Tuesday, February 12, 2008

Do You Lurk?

Sometimes I forget just how big the world is - the Internet has a way of distilling it, so to speak. For example, some of the bloggers I read on a daily basis are located all over the country and overseas. Yet with the click of a button, I can read their thoughts and ideas.

Blogging, MySpace, Facebook, and other social areas have further reduced the distance between us. In many ways, this is wonderful - people are connecting and sharing ideas like never before. Unfortunately, there is also a downside to this - it's a lot easier to insult someone, air your negative opinion, and generally be nasty to others when we're all sitting behind a computer instead of talking face to face.

When I look at my SiteMeter, I often marvel at how people got to my blog, at what search words they type in, what country they're from, etc. And it also brings up the question of lurking. I have many more visitors (as I'm sure most of us do) who don't comment than those who do. I'll admit, there are times when I'll visit a different blog and not leave a comment. And for me, it's because blogs are personal. I would rather visit a few times, get to know the person first, and then leave a comment rather than just comment and then forget to visit again.

(I just realized that if you look at the word "lurk" for a long time, it begins to look and sound really, really weird...or maybe I just haven't had enough caffeine yet)

With the impersonal nature of the Internet (to a certain extent) and the ease of being able to come out of de-lurk mode, why is it so hard for some of us to actually "de-lurk?"

Interested in your thoughts...(and yes, this is a call to come out of "lurk" mode!)


  1. I do a lot of blog visiting. I try to leave a supportive comment, if I can. Sometimes, on Blogger, I can't, because it won't let me sign in; sometimes the blog just isn't my cup of tea, so I move on without aaying anything.

    Of course, on some days, I simply have nothing to say, so I don't comment anyway . . .

  2. My time seems to have dried up recently. I do lurk. I do try to not write anything hurtful. I don't like being mean. :)

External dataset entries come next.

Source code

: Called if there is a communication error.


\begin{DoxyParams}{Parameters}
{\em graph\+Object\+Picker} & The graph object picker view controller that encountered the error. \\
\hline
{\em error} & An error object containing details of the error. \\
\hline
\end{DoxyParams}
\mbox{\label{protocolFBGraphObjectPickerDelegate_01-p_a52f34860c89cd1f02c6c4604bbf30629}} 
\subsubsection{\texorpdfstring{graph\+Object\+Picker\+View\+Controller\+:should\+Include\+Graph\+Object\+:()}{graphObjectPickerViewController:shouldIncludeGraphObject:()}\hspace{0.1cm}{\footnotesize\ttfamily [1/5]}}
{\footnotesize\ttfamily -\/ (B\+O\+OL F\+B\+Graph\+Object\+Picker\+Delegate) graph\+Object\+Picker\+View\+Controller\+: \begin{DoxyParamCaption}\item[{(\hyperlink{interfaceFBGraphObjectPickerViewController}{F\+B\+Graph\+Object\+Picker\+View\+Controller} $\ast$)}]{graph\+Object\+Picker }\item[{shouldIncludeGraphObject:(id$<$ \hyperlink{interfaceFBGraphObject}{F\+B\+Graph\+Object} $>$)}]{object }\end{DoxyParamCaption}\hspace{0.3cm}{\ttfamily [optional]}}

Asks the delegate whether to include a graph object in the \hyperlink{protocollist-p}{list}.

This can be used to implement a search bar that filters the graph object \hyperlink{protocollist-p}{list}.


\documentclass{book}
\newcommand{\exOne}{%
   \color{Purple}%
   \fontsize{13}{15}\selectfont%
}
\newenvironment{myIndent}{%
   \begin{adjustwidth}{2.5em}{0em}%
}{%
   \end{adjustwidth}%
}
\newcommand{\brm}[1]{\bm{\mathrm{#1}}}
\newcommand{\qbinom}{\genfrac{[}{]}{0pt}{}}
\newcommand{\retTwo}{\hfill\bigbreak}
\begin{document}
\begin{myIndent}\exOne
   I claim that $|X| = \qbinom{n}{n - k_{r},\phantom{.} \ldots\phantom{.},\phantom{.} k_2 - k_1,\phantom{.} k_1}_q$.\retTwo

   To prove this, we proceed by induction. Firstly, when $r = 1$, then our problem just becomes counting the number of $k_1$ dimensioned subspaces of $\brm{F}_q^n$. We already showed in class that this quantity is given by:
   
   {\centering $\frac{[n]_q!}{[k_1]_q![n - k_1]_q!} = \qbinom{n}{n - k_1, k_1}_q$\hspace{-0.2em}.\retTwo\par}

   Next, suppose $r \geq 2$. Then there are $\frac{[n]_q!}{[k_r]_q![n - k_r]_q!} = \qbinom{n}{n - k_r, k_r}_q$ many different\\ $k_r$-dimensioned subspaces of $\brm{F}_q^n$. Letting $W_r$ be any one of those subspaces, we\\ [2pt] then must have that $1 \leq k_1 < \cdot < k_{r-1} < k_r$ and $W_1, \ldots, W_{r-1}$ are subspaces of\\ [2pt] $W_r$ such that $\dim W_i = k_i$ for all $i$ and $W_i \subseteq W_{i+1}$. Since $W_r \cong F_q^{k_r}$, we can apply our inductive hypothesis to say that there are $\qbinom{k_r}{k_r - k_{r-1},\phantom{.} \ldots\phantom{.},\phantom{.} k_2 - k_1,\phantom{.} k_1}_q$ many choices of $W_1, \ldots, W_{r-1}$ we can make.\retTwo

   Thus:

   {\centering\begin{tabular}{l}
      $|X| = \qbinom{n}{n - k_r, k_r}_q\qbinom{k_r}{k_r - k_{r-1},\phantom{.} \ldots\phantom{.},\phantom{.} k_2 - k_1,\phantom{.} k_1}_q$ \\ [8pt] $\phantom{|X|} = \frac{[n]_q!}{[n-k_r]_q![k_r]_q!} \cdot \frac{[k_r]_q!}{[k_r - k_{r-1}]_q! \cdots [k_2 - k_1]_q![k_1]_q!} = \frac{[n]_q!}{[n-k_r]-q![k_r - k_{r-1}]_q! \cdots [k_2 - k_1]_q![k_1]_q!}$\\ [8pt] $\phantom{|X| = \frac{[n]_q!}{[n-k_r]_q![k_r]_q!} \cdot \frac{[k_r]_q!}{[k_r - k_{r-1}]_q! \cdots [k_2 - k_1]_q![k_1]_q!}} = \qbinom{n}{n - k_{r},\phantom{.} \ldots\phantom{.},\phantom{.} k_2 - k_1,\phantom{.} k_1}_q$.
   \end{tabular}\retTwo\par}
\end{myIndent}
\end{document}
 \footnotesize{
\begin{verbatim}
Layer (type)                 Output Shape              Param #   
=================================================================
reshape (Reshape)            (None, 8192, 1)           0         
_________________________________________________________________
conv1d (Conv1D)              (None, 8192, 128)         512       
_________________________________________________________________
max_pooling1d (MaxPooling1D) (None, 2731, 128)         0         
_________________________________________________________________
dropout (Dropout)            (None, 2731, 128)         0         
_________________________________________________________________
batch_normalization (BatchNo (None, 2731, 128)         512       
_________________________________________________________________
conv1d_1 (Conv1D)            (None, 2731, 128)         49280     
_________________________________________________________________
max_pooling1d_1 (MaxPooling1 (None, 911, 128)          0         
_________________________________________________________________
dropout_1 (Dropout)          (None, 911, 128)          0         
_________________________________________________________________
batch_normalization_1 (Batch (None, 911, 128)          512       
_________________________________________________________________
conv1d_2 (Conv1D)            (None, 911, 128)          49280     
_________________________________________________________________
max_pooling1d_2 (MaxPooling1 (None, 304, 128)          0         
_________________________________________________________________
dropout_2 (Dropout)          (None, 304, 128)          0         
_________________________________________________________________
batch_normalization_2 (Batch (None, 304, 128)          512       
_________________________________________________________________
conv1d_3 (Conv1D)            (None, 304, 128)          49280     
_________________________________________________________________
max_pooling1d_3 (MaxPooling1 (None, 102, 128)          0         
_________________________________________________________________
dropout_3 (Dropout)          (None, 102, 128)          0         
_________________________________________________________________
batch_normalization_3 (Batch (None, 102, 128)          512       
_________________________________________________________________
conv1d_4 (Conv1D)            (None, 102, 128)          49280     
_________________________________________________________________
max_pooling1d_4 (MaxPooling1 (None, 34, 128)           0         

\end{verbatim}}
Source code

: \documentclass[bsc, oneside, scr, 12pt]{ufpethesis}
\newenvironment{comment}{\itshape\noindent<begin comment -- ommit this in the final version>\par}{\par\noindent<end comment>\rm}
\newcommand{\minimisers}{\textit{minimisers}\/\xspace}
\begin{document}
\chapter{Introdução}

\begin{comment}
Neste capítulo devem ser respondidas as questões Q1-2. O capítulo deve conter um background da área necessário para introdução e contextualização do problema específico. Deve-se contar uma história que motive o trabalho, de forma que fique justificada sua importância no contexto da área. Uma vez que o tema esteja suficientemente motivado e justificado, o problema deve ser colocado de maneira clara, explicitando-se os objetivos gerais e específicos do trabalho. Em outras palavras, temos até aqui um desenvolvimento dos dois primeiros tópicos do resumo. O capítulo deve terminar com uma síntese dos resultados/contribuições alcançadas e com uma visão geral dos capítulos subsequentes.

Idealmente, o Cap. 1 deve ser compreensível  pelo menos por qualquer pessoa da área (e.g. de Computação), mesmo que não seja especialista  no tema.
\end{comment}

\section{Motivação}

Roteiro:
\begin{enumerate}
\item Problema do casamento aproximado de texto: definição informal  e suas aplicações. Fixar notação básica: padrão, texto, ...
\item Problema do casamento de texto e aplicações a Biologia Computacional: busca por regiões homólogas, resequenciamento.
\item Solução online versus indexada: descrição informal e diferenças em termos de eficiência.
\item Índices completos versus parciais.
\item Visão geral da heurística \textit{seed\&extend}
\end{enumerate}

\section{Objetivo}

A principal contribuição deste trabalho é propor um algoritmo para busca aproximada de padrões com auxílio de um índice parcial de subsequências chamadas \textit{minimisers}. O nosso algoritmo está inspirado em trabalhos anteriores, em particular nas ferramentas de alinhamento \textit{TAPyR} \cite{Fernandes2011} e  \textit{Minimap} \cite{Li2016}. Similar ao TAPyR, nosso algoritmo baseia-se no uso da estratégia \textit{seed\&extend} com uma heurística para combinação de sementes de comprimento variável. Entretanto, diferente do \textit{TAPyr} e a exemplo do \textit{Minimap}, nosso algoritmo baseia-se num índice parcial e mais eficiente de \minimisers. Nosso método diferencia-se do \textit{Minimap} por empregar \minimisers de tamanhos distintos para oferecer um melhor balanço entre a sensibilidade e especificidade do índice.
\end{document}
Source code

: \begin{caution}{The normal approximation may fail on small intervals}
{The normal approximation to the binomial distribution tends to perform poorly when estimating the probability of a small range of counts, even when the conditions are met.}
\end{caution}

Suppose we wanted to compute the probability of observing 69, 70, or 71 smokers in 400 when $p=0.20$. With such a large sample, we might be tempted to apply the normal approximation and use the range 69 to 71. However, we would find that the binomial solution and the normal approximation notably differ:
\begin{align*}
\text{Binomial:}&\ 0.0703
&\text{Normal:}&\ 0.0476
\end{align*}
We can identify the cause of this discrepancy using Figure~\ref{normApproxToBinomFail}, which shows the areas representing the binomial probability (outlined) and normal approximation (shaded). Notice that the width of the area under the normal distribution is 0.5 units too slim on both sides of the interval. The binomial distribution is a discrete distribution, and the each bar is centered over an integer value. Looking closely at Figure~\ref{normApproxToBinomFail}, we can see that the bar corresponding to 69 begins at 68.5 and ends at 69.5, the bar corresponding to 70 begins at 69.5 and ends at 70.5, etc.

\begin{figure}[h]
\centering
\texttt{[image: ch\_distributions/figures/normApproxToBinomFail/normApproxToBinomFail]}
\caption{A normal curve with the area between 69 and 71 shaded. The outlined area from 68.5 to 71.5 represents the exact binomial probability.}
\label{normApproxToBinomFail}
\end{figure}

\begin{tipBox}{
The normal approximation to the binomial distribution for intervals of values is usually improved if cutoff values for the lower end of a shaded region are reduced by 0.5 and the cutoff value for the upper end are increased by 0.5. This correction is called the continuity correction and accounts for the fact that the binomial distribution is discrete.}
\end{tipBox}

  3. I think a lot of people lurk for time issues. It's easy to zip in, read, zip out. But once you de-lurk, you're engaged. Engaging takes more time. Just a theory. And if I had more time I might even expound on it. ;)

  4. I lurk on some blogs, and comment all the time on other blogs. Some of it depends on how much I enjoy the blog. Some of it depends on how much of a community the commenters have, if the blogger comes and posts in the comments and comments on comments. (man, did that make sense?? LOL).

    I lurk on a lot of forums though, just looking for information.

  5. I too get a lot of lurkers, and I don't leave comments every time a visit a blog but I try to often enough to let my fellow bloggers know I am still around.

  6. If I'm at work, as I am now, I don't always get time to comment. But I do when I have the time and when something in the blog engages me.

  7. Yeah - what Kelly said. Coming up with comments (appropriate ones) isn't always easy. And these days, even time to crawl the blogs is scarce! That's why I do like Facebook - I can post a status update and everyone sees it. Similarly, I can scan all the status updates for my friends on one page.

  8. It's interesting to see everyone's take on the whole "comments" and "lurking" issue. I confess, there's days I just don't feel like commenting, but then I feel bad!

  9. Anonymous6:09 PM

    Sometimes I don't comment because I feel like doing so would be intrusive. Silly thought, though, because I always welcome comments on my blog!


  10. I tend to behave online as I do in real life. If there's a large group, I'm less involved. If it's one on one, and I like you, I'll pipe up. It's funny how people think being online gives them a different persona, but for me, it's all the same.

  11. I tend to behave online as I do in real life. If there's a large group, I'm less involved. If it's one on one, and I like you, I'll pipe up. It's funny how people think being online gives them a different persona, but for me, it's all the same.

  12. RT - I've felt the same way! Sometimes when there are a lot of comments, I feel like I'm intruding on the conversation - in other words, it's like walking up to a group of people that all know each other but don't know ME and suddenly contributing to the discussion.

    Marty, I think I am more apt to participate on the Internet then in real life. I tend to be pretty shy in person - unless I am very comfortable with whoever I'm around. :-)

  13. I have a lot of lurkers too. I find I get far more emails from people commenting on my blog than I do comments.

    I think though that it's a time issue. It's easy to go to a blog, read it, go to another blog...

    And sometimes, believe it or not, I don't have anything to say. :o)

  14. There are days when I truly can't think of anything to say, either. :-) (My husband would be ASTONISHED by this bit of info!)